Exercise objective: The word to find is "cong". Copy each line of the material that contains it.

Extracted data:
---*---
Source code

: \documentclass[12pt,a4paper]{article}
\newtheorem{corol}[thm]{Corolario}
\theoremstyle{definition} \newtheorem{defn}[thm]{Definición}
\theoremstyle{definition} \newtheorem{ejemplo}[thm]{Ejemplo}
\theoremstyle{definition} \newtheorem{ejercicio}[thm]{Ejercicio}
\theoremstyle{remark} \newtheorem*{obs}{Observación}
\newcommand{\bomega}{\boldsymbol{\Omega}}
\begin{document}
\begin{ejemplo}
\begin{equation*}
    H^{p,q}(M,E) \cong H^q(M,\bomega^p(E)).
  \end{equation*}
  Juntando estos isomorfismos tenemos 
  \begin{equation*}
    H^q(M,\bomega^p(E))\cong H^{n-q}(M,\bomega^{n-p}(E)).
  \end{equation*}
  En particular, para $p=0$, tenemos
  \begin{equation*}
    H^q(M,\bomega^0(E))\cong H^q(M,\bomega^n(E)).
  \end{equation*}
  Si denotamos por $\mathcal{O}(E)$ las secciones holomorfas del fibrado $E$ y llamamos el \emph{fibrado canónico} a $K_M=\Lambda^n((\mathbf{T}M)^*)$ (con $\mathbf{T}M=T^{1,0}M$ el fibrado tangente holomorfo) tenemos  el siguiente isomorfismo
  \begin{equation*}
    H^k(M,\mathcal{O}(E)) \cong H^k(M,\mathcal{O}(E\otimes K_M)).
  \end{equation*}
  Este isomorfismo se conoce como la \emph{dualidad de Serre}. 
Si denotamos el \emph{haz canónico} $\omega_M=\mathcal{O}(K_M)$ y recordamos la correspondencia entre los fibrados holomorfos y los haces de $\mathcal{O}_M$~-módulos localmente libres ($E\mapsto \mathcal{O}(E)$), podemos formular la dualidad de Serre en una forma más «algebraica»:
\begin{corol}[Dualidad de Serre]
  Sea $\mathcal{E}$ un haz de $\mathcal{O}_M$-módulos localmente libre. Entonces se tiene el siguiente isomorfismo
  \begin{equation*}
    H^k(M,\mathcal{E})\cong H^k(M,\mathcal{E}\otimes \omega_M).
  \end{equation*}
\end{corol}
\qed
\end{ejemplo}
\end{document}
---*---
Answer for the task:
    H^{p,q}(M,E) \cong H^q(M,\bomega^p(E)).
    H^q(M,\bomega^p(E))\cong H^{n-q}(M,\bomega^{n-p}(E)).
    H^q(M,\bomega^0(E))\cong H^q(M,\bomega^n(E)).
    H^k(M,\mathcal{O}(E)) \cong H^k(M,\mathcal{O}(E\otimes K_M)).
    H^k(M,\mathcal{E})\cong H^k(M,\mathcal{E}\otimes \omega_M).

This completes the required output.